→ **Dataset content**:
━━━━━━━━━━━━━━━━━━━━━━━━━━━━━━

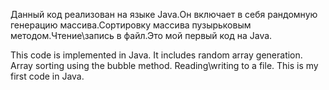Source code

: Данный код реализован на языке Java.Он включает в себя рандомную генерацию массива.Сортировку массива пузырьковым методом.Чтение\запись в файл.Это мой первый код на Java.

This code is implemented in Java. It includes random array generation. Array sorting using the bubble method. Reading\writing to a file. This is my first code in Java.
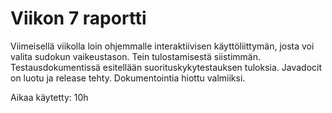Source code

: # Viikon 7 raportti

Viimeisellä viikolla loin ohjemmalle interaktiivisen käyttöliittymän, josta voi valita sudokun vaikeustason. Tein tulostamisestä siistimmän. Testausdokumentissä esitellään suorituskykytestauksen tuloksia. Javadocit on luotu ja release tehty. Dokumentointia hiottu valmiiksi.

Aikaa käytetty: 10h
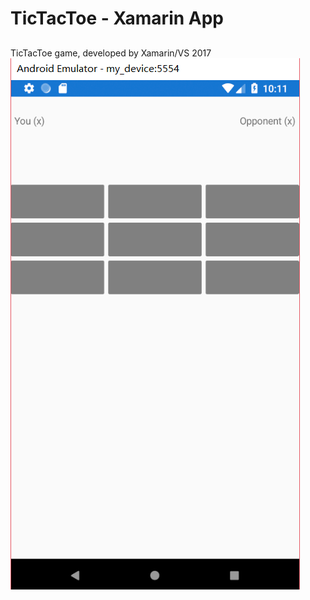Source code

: # **TicTacToe - Xamarin App**
## 
TicTacToe game, developed by Xamarin/VS 2017
![截图1](https://github.com/AlvinDever/TicTacToe/blob/master/ScreenShots/01.png)

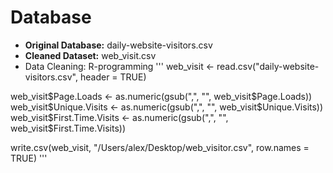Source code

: # Database 

* **Original Database:** daily-website-visitors.csv 
* **Cleaned Dataset:** web_visit.csv
* Data Cleaning: R-programming
''' 
web_visit <- read.csv("daily-website-visitors.csv", header = TRUE)

web_visit$Page.Loads <- as.numeric(gsub(",", "", web_visit$Page.Loads))
web_visit$Unique.Visits <- as.numeric(gsub(",", "", web_visit$Unique.Visits))
web_visit$First.Time.Visits <- as.numeric(gsub(",", "", web_visit$First.Time.Visits))

write.csv(web_visit, "/Users/alex/Desktop/web_visitor.csv", row.names = TRUE)
'''
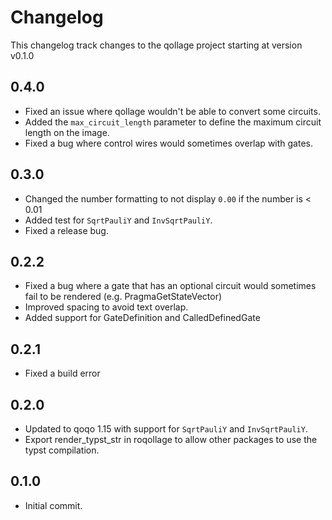 # Changelog

This changelog track changes to the qollage project starting at version v0.1.0

## 0.4.0

* Fixed an issue where qollage wouldn't be able to convert some circuits.
* Added the `max_circuit_length` parameter to define the maximum circuit length on the image.
* Fixed a bug where control wires would sometimes overlap with gates.

## 0.3.0

* Changed the number formatting to not display `0.00` if the number is < 0.01
* Added test for `SqrtPauliY` and `InvSqrtPauliY`.
* Fixed a release bug.

## 0.2.2

* Fixed a bug where a gate that has an optional circuit would sometimes fail to be rendered (e.g. PragmaGetStateVector)
* Improved spacing to avoid text overlap.
* Added support for GateDefinition and CalledDefinedGate

## 0.2.1

* Fixed a build error

## 0.2.0

* Updated to qoqo 1.15 with support for `SqrtPauliY` and `InvSqrtPauliY`.
* Export render_typst_str in roqollage to allow other packages to use the typst compilation.

## 0.1.0

* Initial commit.
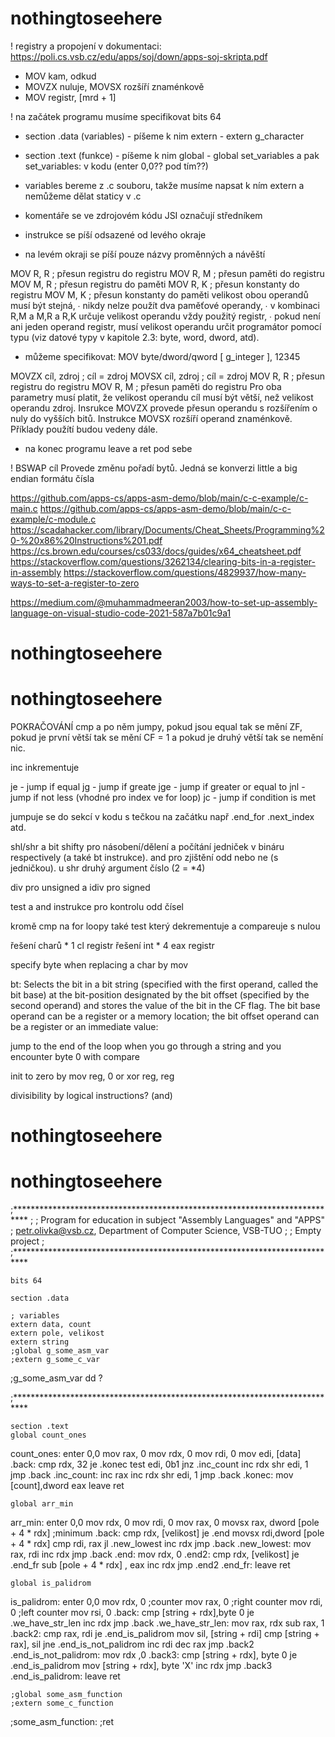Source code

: # nothingtoseehere
! registry a propojení v dokumentaci: https://poli.cs.vsb.cz/edu/apps/soj/down/apps-soj-skripta.pdf

- MOV kam, odkud
- MOVZX nuluje, MOVSX rozšíří znaménkově
- MOV registr, [mrd + 1]

! na začátek programu musíme specifikovat bits 64
- section .data (variables) - píšeme k nim extern - extern g_character
- section .text (funkce) - píšeme k nim global - global set_variables a pak set_variables: v kodu (enter 0,0?? pod tím??)
- variables bereme z .c souboru, takže musíme napsat k ním extern a nemůžeme dělat staticy v .c

- komentáře se ve zdrojovém kódu JSI označují středníkem
- instrukce se píší odsazené od levého okraje
- na levém okraji se píší pouze názvy proměnných a návěští

MOV R, R ; přesun registru do registru
MOV R, M ; přesun paměti do registru
MOV M, R ; přesun registru do paměti
MOV R, K ; přesun konstanty do registru
MOV M, K ; přesun konstanty do paměti
velikost obou operandů musí být stejná,
∙ nikdy nelze použít dva paměťové operandy,
∙ v kombinaci R,M a M,R a R,K určuje velikost operandu vždy použitý
registr,
∙ pokud není ani jeden operand registr, musí velikost operandu určit
programátor pomocí typu (viz datové typy v kapitole 2.3: byte, word,
dword, atd).
- můžeme specifikovat: MOV byte/dword/qword [ g_integer ], 12345

MOVZX cíl, zdroj ; cíl = zdroj
MOVSX cíl, zdroj ; cíl = zdroj
MOV R, R ; přesun registru do registru
MOV R, M ; přesun paměti do registru
Pro oba parametry musí platit, že velikost operandu cíl musí být větší,
než velikost operandu zdroj.
Insrukce MOVZX provede přesun operandu s rozšířením o nuly do vyšších
bitů. Instrukce MOVSX rozšíří operand znaménkově.
Příklady použítí budou vedeny dále.

- na konec programu leave a ret pod sebe

! BSWAP cíl
Provede změnu pořadí bytů. Jedná se konverzi little a big endian formátu čísla

https://github.com/apps-cs/apps-asm-demo/blob/main/c-c-example/c-main.c
https://github.com/apps-cs/apps-asm-demo/blob/main/c-c-example/c-module.c
https://scadahacker.com/library/Documents/Cheat_Sheets/Programming%20-%20x86%20Instructions%201.pdf
https://cs.brown.edu/courses/cs033/docs/guides/x64_cheatsheet.pdf
https://stackoverflow.com/questions/3262134/clearing-bits-in-a-register-in-assembly
https://stackoverflow.com/questions/4829937/how-many-ways-to-set-a-register-to-zero

https://medium.com/@muhammadmeeran2003/how-to-set-up-assembly-language-on-visual-studio-code-2021-587a7b01c9a1

# nothingtoseehere
# nothingtoseehere

POKRAČOVÁNÍ
cmp a po něm jumpy, pokud jsou equal tak se mění ZF, pokud je první větší tak se mění CF = 1 a pokud je druhý větší tak se nemění nic.

inc inkrementuje

je - jump if equal
jg - jump if greate
jge - jump if greater or equal to
jnl - jump if not less (vhodné pro index ve for loop)
jc - jump if condition is met

jumpuje se do sekcí v kodu s tečkou na začátku např .end_for .next_index atd.

shl/shr a bit shifty pro násobení/dělení a počítání jedniček v bináru respectively (a také bt instrukce). and pro zjištění odd nebo ne (s jedničkou). u shr druhý argument číslo (2 = *4)

div pro unsigned a idiv pro signed

test a and instrukce pro kontrolu odd čísel

kromě cmp na for loopy také test který dekrementuje a compareuje s nulou

řešení charů * 1 cl registr
řešení int * 4 eax registr

specify byte when replacing a char by mov

bt: Selects the bit in a bit string (specified with the first operand, called the bit base) at the bit-position designated by the bit offset (specified by the second operand) and stores the value of the bit in the CF flag. The bit base operand can be a register or a memory location; the bit offset operand can be a register or an immediate value:

jump to the end of the loop when you go through a string and you encounter byte 0 with compare

init to zero by mov reg, 0 or xor reg, reg

divisibility by logical instructions? (and)

# nothingtoseehere
# nothingtoseehere

;***************************************************************************
;
; Program for education in subject "Assembly Languages" and "APPS"
; petr.olivka@vsb.cz, Department of Computer Science, VSB-TUO
;
; Empty project
;
;***************************************************************************

    bits 64

    section .data

    ; variables
    extern data, count
    extern pole, velikost
    extern string
    ;global g_some_asm_var
    ;extern g_some_c_var


;g_some_asm_var dd ?

;***************************************************************************

    section .text
    global count_ones
count_ones:
    enter 0,0
    mov rax, 0
    mov rdx, 0
    mov rdi, 0
    mov edi, [data]
.back:
    cmp rdx, 32
    je .konec
    test edi, 0b1
    jnz .inc_count
    inc rdx
    shr edi, 1
    jmp .back
.inc_count:
    inc rax
    inc rdx
    shr edi, 1
    jmp .back
.konec:
    mov [count],dword eax
    leave
    ret

    global arr_min
arr_min:
    enter 0,0
    mov rdx, 0
    mov rdi, 0
    mov rax, 0
    movsx rax, dword [pole + 4 * rdx] ;minimum
.back:
    cmp rdx, [velikost]
    je .end
    movsx rdi,dword [pole + 4 * rdx]
    cmp rdi, rax
    jl .new_lowest
    inc rdx
    jmp .back
.new_lowest:
    mov rax, rdi
    inc rdx
    jmp .back
.end:
    mov rdx, 0
.end2:
    cmp rdx, [velikost]
    je .end_fr
    sub [pole + 4  * rdx] , eax
    inc rdx
    jmp .end2
.end_fr:
    leave
    ret

    global is_palidrom
is_palidrom:
    enter 0,0
    mov rdx, 0 ;counter
    mov rax, 0 ;right counter
    mov rdi, 0 ;left counter
    mov rsi, 0
.back:
    cmp [string + rdx],byte  0
    je .we_have_str_len
    inc rdx
    jmp .back
.we_have_str_len:
    mov rax, rdx
    sub rax, 1
.back2:
    cmp rax, rdi
    je .end_is_palidrom
    mov sil, [string + rdi]
    cmp [string + rax], sil
    jne .end_is_not_palidrom
    inc rdi
    dec rax
    jmp .back2
.end_is_not_palidrom:
    mov rdx ,0
.back3:
    cmp [string + rdx], byte 0
    je .end_is_palidrom
    mov [string + rdx], byte 'X'
    inc rdx
    jmp .back3
.end_is_palidrom:
    leave
    ret

    ;global some_asm_function
    ;extern some_c_function

;some_asm_function:
    ;ret
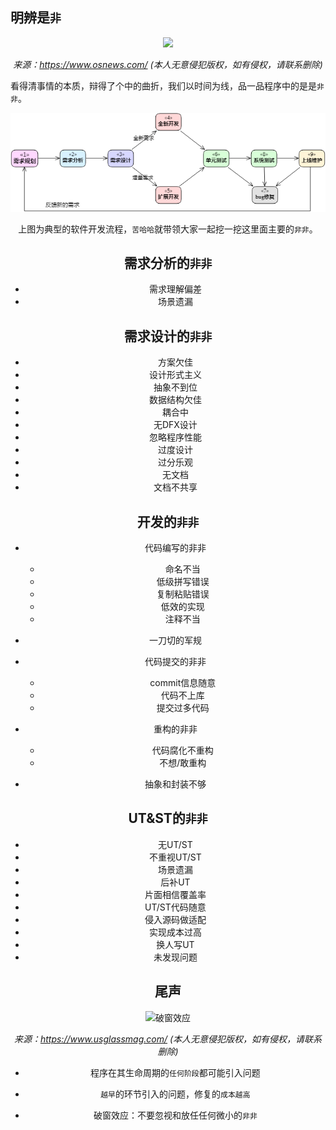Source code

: ## 明辨是`非`

<center>
    <p><img src="https://mk0osnewswb2dmu4h0a.kinstacdn.com/images/comics/wtfm.jpg"/></p>
    <p><i>来源：<a href="https://www.osnews.com/story/19266/wtfsm/">https://www.osnews.com/</a> (本人无意侵犯版权，如有侵权，请联系删除)</i></p>
</center>

看得清事情的本质，辩得了个中的曲折，我们以时间为线，品一品程序中的是是`非非`。

<center><img src="../images/uml/software-develop-process.png" tilte="典型程序开发流程"/>

上图为典型的软件开发流程，`苦哈哈`就带领大家一起挖一挖这里面主要的`非非`。





## 需求分析的`非非`

- 需求理解偏差
- 场景遗漏





## 需求设计的`非非`

- 方案欠佳
- 设计形式主义
- 抽象不到位
- 数据结构欠佳
- 耦合中
- 无DFX设计
- 忽略程序性能
- 过度设计
- 过分乐观
- 无文档
- 文档不共享





## 开发的`非非`

- 代码编写的非非
  - 命名不当
  - 低级拼写错误
  - 复制粘贴错误
  - 低效的实现
  - 注释不当
- 一刀切的军规
- 代码提交的非非
  - commit信息随意
  - 代码不上库
  - 提交过多代码
- 重构的非非
  - 代码腐化不重构
  - 不想/敢重构

- 抽象和封装不够





## UT&ST的`非非`

- 无UT/ST
- 不重视UT/ST
- 场景遗漏
- 后补UT
- 片面相信覆盖率
- UT/ST代码随意
- 侵入源码做适配
- 实现成本过高
- 换人写UT
- 未发现问题





## 尾声

<center>
    <p><img src="https://www.usglassmag.com/wp-content/uploads/2017/04/brokenwindowsstudy.jpg" title="破窗效应"/></p>
    <p><i>来源：<a href="https://www.usglassmag.com/2017/04/a-new-take-on-the-broken-windows-theory/">https://www.usglassmag.com/</a> (本人无意侵犯版权，如有侵权，请联系删除)</i></p>
</center>

- 程序在其生命周期的`任何阶段`都可能引入问题

- `越早`的环节引入的问题，修复的`成本越高`

- 破窗效应：不要忽视和放任任何微小的`非非`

━━━━━━━━━━━━━━━━━━━━━━━━━━━━━━

→ **Problem statement**: Across the entries above, find the lines with the string "Database" and copy them.

→ **Solution for this task**:
: # Database 
* **Original Database:** daily-website-visitors.csv 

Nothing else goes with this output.